To contain fallout, China will need to find a credible way to spin events that will appease Washington without appearing to capitulate. Doing so will not be easy, especially when the United States is in the process of examining components retrieved from the balloon’s debris field in the Atlantic Ocean.
“We will at minimum have to wait until the balloon incident subsides before discussing [Blinken’s] visit to China again,” Ren Xiao, a former Chinese diplomat and professor of international politics at Fudan University. “All the preparations and coordination for his visit to China need to be repeated, and everything is still unclear at present.”
Like many influential commentators, Ren blames Republican pressure on President Biden to look tough on China for the seriousness of the diplomatic fallout.
Even if it was a reconnaissance balloon, the commonplace nature of spying should have meant it didn’t become a crisis, but the White House had to act tough on China and cancel the trip to show resolve, Ren said, adding that “attitudes toward the balloon are largely political.”
But China’s initially uncertain response also allowed the incident to escalate.
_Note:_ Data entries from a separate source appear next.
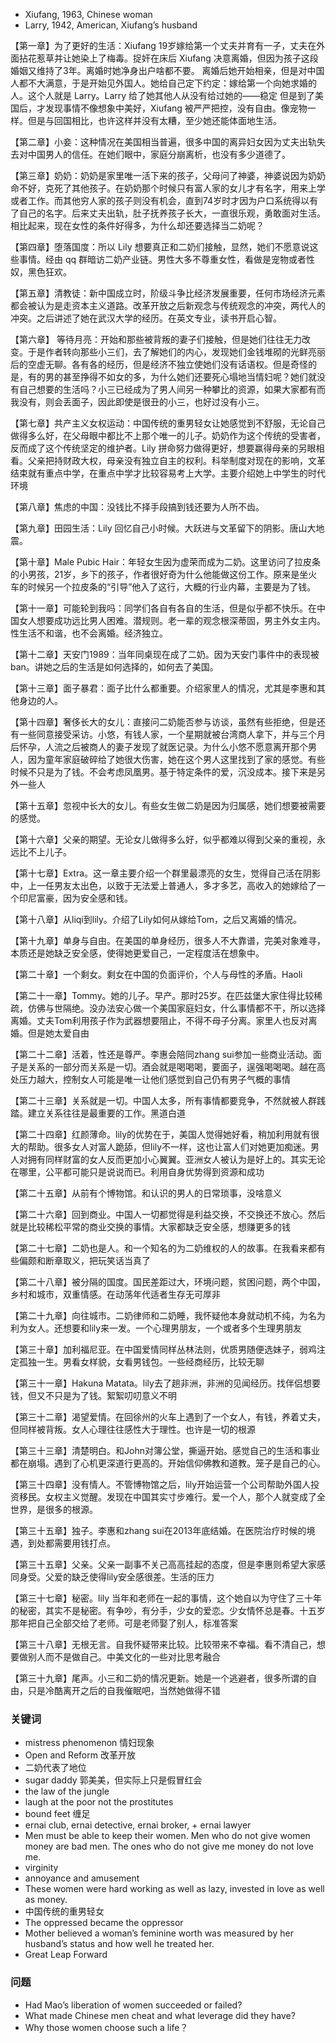 + Xiufang, 1963, Chinese woman
+ Larry, 1942, American, Xiufang’s husband


【第一章】为了更好的生活：Xiufang 19岁嫁给第一个丈夫并育有一子，丈夫在外面拈花惹草并让她染上了梅毒。捉奸在床后 Xiufang 决意离婚，但因为孩子这段婚姻又维持了3年。离婚时她净身出户啥都不要。 离婚后她开始相亲，但是对中国人都不大满意，于是开始见外国人。她给自己定下约定：嫁给第一个向她求婚的人。这个人就是 Larry。Larry 给了她其他人从没有给过她的——稳定 但是到了美国后，才发现事情不像想象中美好，Xiufang 被严严把控，没有自由。像宠物一样。但是与回国相比，也许这样并没有太糟，至少她还能体面地生活。

【第二章】小妾：这种情况在美国相当普遍，很多中国的离异妇女因为丈夫出轨失去对中国男人的信任。在她们眼中，家庭分崩离析，也没有多少道德了。

【第三章】奶奶：奶奶是家里唯一活下来的孩子，父母问了神婆，神婆说因为奶奶命不好，克死了其他孩子。在奶奶那个时候只有富人家的女儿才有名字，用来上学或者工作。而其他穷人家的孩子则没有机会，直到74岁时才因为户口系统得以有了自己的名字。后来丈夫出轨，肚子抚养孩子长大，一直很乐观，勇敢面对生活。相比起来，现在女性的条件好得多，为什么却还要选择当二奶呢？

【第四章】堕落国度：所以 Lily 想要真正和二奶们接触，显然，她们不愿意说这些事情。经由 qq 群暗访二奶产业链。男性大多不尊重女性，看做是宠物或者性奴，黑色狂欢。

【第五章】清教徒：新中国成立时，阶级斗争比经济发展重要，任何市场经济元素都会被认为是走资本主义道路。改革开放之后新观念与传统观念的冲突，两代人的冲突。之后讲述了她在武汉大学的经历。在英文专业，读书开启心智。

【第六章】 等待月亮：开始和那些被背叛的妻子们接触，但是她们往往无力改变。于是作者转向那些小三们，去了解她们的内心，发现她们金钱堆砌的光鲜亮丽后的空虚无聊。各有各的经历，但是经济不独立使她们没有话语权。但是奇怪的是，有的男的甚至挣得不如女的多，为什么她们还要死心塌地当情妇呢？她们就没有自己想要的生活吗？小三已经成为了男人间另一种攀比的资源，如果大家都有而我没有，则会丢面子，因此即使是很丑的小三，也好过没有小三。

【第七章】共产主义女权运动：中国传统的重男轻女让她感觉到不舒服，无论自己做得多么好，在父母眼中都比不上那个唯一的儿子。奶奶作为这个传统的受害者，反而成了这个传统坚定的维护者。Lily 拼命努力做得更好，想要赢得母亲的另眼相看。父亲把持财政大权，母亲没有独立自主的权利。科举制度对现在的影响，文革结束就有重点中学，在重点中学才比较容易考上大学。主要介绍她上中学生的时代环境

【第八章】焦虑的中国：没钱比不择手段搞到钱还要为人所不齿。

【第九章】田园生活：Lily 回忆自己小时候。大跃进与文革留下的阴影。唐山大地震。

【第十章】Male Pubic Hair：年轻女生因为虚荣而成为二奶。这里访问了拉皮条的小男孩，21岁，乡下的孩子，作者很好奇为什么他能做这份工作。原来是坐火车的时候另一个拉皮条的“引导”他入了这行，大概的行业内幕，主要是为了钱。

【第十一章】可能轮到我吗：同学们各自有各自的生活，但是似乎都不快乐。在中国女人想要成功远比男人困难。潜规则。老一辈的观念根深蒂固，男主外女主内。性生活不和谐，也不会离婚。经济独立。

【第十二章】天安门1989：当年同桌现在成了二奶。因为天安门事件中的表现被 ban。讲她之后的生活是如何选择的，如何去了美国。

【第十三章】面子暴君：面子比什么都重要。介绍家里人的情况，尤其是李惠和其他身边的人。

【第十四章】奢侈长大的女儿：直接问二奶能否参与访谈，虽然有些拒绝，但是还有一些同意接受采访。小悠，有钱人家，一个星期就被台湾商人拿下，并与三个月后怀孕，人流之后被商人的妻子发现了就医记录。为什么小悠不愿意离开那个男人，因为童年家庭破碎给了她很大伤害，她在这个男人这里找到了家的感觉。有些时候不只是为了钱。不会考虑凤凰男。基于特定条件的爱，沉没成本。接下来是另外一些人

【第十五章】忽视中长大的女儿。有些女生做二奶是因为归属感，她们想要被需要的感觉。

【第十六章】父亲的期望。无论女儿做得多么好，似乎都难以得到父亲的重视，永远比不上儿子。

【第十七章】Extra。这一章主要介绍一个群里最漂亮的女生，觉得自己活在阴影中，上一任男友太出色，以致于无法爱上普通人，多才多艺，高收入的她嫁给了一个印尼富豪，因为安全感和钱。

【第十八章】从liqi到lily。介绍了Lily如何从嫁给Tom，之后又离婚的情况。

【第十九章】单身与自由。在美国的单身经历，很多人不大靠谱，完美对象难寻，本质还是她缺乏安全感，使得她更爱自己，一定程度活在想象中。

【第二十章】一个剩女。剩女在中国的负面评价，个人与母性的矛盾。Haoli

【第二十一章】Tommy。她的儿子。早产。那时25岁。在匹兹堡大家住得比较稀疏，仿佛与世隔绝。没办法安心做一个美国家庭妇女，什么事情都不干，所以选择离婚。丈夫Tom利用孩子作为武器想要阻止，不得不母子分离。家里人也反对离婚。但是她太爱自由

【第二十二章】活着，性还是尊严。李惠会陪同zhang sui参加一些商业活动。面子是关系的一部分而关系是一切。酒会就是喝喝喝，要面子，逞强喝喝喝。越在高处压力越大，控制女人可能是唯一让他们感觉到自己仍有男子气概的事情

【第二十三章】关系就是一切。中国人太多，所有事情都要竞争，不然就被人群践踏。建立关系往往是最重要的工作。黑道白道

【第二十四章】红颜薄命。lily的优势在于，美国人觉得她好看，稍加利用就有很大的帮助。很多女人对富人跪舔，但lily不一样，这也让富人们对她更加痴迷。男人对拥有同样财富的女人反而更加小心翼翼。亚洲女人被认为是好上的。其实无论在哪里，公平都可能只是说说而已。利用自身优势得到资源和成功

【第二十五章】从前有个博物馆。和认识的男人的日常琐事，没啥意义

【第二十六章】回到商业。中国人一切都觉得是利益交换，不交换还不放心。然后就是比较稀松平常的商业交换的事情。大家都缺乏安全感，想赚更多的钱

【第二十七章】二奶也是人。和一个知名的为二奶维权的人的故事。在我看来都有些偏颇和断章取义，把玩笑话当真了

【第二十八章】被分隔的国度。国民差距过大，环境问题，贫困问题，两个中国，乡村和城市，双重情感。在动荡年代适者生存无可厚非

【第二十九章】向往城市。二奶律师和二奶睡，我怀疑他本身就动机不纯，为名为利为女人。还想要和lily来一发。一个心理男朋友，一个或者多个生理男朋友

【第三十章】加利福尼亚。在中国爱情同样丛林法则，优质男随便选妹子，弱鸡注定孤独一生。男看女样貌，女看男钱包。一些经商经历，比较无聊

【第三十一章】Hakuna Matata。lily去了趟非洲，非洲的见闻经历。找伴侣想要钱，但又不只是为了钱。絮絮叨叨意义不明

【第三十二章】渴望爱情。在回徐州的火车上遇到了一个女人，有钱，养着丈夫，但同样被背叛。女人心理往往感性大于理性。也许是一切的根源

【第三十三章】清楚明白。和John对簿公堂，撕逼开始。感觉自己的生活和事业都在崩塌。遇到了心机更深道行更高的。开始信仰佛教和道教。笼子是自己的心。

【第三十四章】没有情人。不管博物馆之后，lily开始运营一个公司帮助外国人投资移民。女权主义觉醒。发现在中国其实寸步难行。爱一个人，那个人就变成了全世界，是很多的根源。

【第三十五章】独子。李惠和zhang sui在2013年底结婚。在医院治疗时候的境遇，到处都需要用钱打点。

【第三十五章】父亲。父亲一副事不关己高高挂起的态度，但是李惠则希望大家感同身受。父爱的缺乏使得lily安全感很差。生活的压力

【第三十七章】秘密。lily 当年和老师在一起的事情，这个她自以为守住了三十年的秘密，其实不是秘密。有争吵，有分手，少女的爱恋。少女情怀总是春。十五岁那年把自己全部交给了老师。可是老师娶了别人，标准答案

【第三十八章】无根无言。自我怀疑带来比较。比较带来不幸福。看不清自己，想要做别人而不是做自己。中美文化的一些对比思考融合

【第三十九章】尾声。小三和二奶的情况更新。她是一个逃避者，很多所谓的自由，只是冷酷离开之后的自我催眠吧，当然她做得不错


### 关键词

+ mistress phenomenon 情妇现象
+ Open and Reform 改革开放
+ 二奶代表了地位
+ sugar daddy 郭美美，但实际上只是假冒红会
+ the law of the jungle
+ laugh at the poor not the prostitutes
+ bound feet 缠足
+ ernai club, ernai detective, ernai broker, + ernai lawyer
+ Men must be able to keep their women. Men who do not give women money are bad men. The ones who do not give me money do not love me.
+ virginity
+ annoyance and amusement
+ These women were hard working as well as lazy, invested in love as well as money.
+ 中国传统的重男轻女
+ The oppressed became the oppressor
+ Mother believed a woman’s feminine worth was measured by her husband’s status and how well he treated her.
+ Great Leap Forward

### 问题

+ Had Mao’s liberation of women succeeded or failed?
+ What made Chinese men cheat and what leverage did they have?
+ Why those women choose such a life？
“It appears that the significance of the incident took the Chinese authorities by surprise,” said Etienne Soula, a research analyst at the Alliance for Securing Democracy, part of the German Marshall Fund. “As late as Friday, when foreign media questions made it apparent that the story was blowing up, the Ministry of Foreign Affairs was giving curt and dismissive answers instead of trying to get ahead of the story.”
The response may have been complicated by an ongoing reshuffle of top officials. Qin Gang, who recently vacated the ambassadorship in Washington to become foreign minister, has not publicly commented on the incident. Wang Yi, head of the Chinese Communist Party’s foreign affairs apparatus, has also not commented despite a phone call with Blinken on Friday.
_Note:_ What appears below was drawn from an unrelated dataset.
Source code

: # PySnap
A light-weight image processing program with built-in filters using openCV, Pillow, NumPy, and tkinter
Instead, a show of resolve was left to Qin’s deputy, Xie Feng, a contender to replace Qin as China’s next top diplomat in the United States, who delivered “stern representations” to the U.S. Embassy in Beijing on Monday.
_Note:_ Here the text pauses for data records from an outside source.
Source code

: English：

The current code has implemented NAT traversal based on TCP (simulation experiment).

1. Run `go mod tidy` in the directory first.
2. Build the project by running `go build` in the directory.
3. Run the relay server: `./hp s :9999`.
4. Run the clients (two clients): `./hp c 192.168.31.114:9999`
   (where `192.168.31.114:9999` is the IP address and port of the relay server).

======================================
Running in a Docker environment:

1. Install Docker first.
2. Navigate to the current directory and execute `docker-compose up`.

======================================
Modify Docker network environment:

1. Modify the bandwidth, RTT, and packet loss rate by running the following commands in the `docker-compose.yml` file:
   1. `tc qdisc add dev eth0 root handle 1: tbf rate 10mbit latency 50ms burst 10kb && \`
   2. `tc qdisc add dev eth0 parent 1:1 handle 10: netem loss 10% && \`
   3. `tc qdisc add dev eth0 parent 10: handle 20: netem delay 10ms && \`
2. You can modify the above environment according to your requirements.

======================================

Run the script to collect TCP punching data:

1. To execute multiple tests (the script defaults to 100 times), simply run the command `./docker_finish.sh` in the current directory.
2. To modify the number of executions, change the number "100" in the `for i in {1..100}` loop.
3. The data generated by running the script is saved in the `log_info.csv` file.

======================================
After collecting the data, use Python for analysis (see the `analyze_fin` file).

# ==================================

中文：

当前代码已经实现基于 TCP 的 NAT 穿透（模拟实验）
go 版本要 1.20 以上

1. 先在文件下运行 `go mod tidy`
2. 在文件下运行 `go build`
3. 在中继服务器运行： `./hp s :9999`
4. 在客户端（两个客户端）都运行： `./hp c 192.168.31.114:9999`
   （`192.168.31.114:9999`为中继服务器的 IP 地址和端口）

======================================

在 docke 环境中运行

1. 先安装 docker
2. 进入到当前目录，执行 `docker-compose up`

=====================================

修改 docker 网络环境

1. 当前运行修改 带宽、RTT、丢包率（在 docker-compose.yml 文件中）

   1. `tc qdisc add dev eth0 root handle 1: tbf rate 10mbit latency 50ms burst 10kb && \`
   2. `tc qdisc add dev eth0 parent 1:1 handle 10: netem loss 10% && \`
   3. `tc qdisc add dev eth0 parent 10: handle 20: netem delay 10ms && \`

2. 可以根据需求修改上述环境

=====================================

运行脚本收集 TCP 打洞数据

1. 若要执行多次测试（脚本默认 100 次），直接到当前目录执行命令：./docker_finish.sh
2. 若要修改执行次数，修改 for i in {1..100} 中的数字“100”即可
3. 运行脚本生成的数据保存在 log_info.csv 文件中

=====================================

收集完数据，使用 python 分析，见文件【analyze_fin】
Chinese public messaging over the saga is a test of Xi’s apparent move toward easing diplomatic tensions with Western democracies. Spurred by a coronavirus crisis and economic pressure at home, he reemerged on the world stage in November with a message of unsentimental cooperation.
Although some analysts argue that the shift is primarily tactical, others see a sincere effort to tamp down tensions, citing as evidence the decision to appoint the relatively restrained Qin as foreign minister and replace Zhao Lijian, a leading “wolf warrior” diplomat, as ministry spokesperson.
But that softer approach has been under pressure in recent days as China’s stance hardened.
After Blinken halted his planned trip to Beijing over “a clear violation of U.S. sovereignty and international law,” China fired back that it was the United States that had broken with international practice by “using force” to resolve the issue.
Ministry spokesperson Mao Ning, asked at a regular briefing on Tuesday whether China would ask for balloon fragments back, said that “the airship is not the United States’ — it is China’s.”
China’s state media has been careful to call Blinken’s decision a “delay” and has stressed that neither side had announced details of the visit. But in reality, the trip was effectively canceled, said Shi Yinhong, professor of international relations at Renmin University of China.
Overall, the incident demonstrates that the China-U.S. relationship cannot be improved by “dialogue alone” and needs renewed “guiding principles” for any improvement to be possible, said Shi, echoing a common refrain from Chinese officials who blame the hard-line shift in U.S. policy toward China for hostilities.
“The balloon incident shows clearly that China-U.S. relations have sunk to an all-time low,” he said. “With a loss of mutual trust and effective communication, ordinary situations evolve into diplomatic standoffs. The strategic judgments both sides should try to avoid will most likely become commonplace.”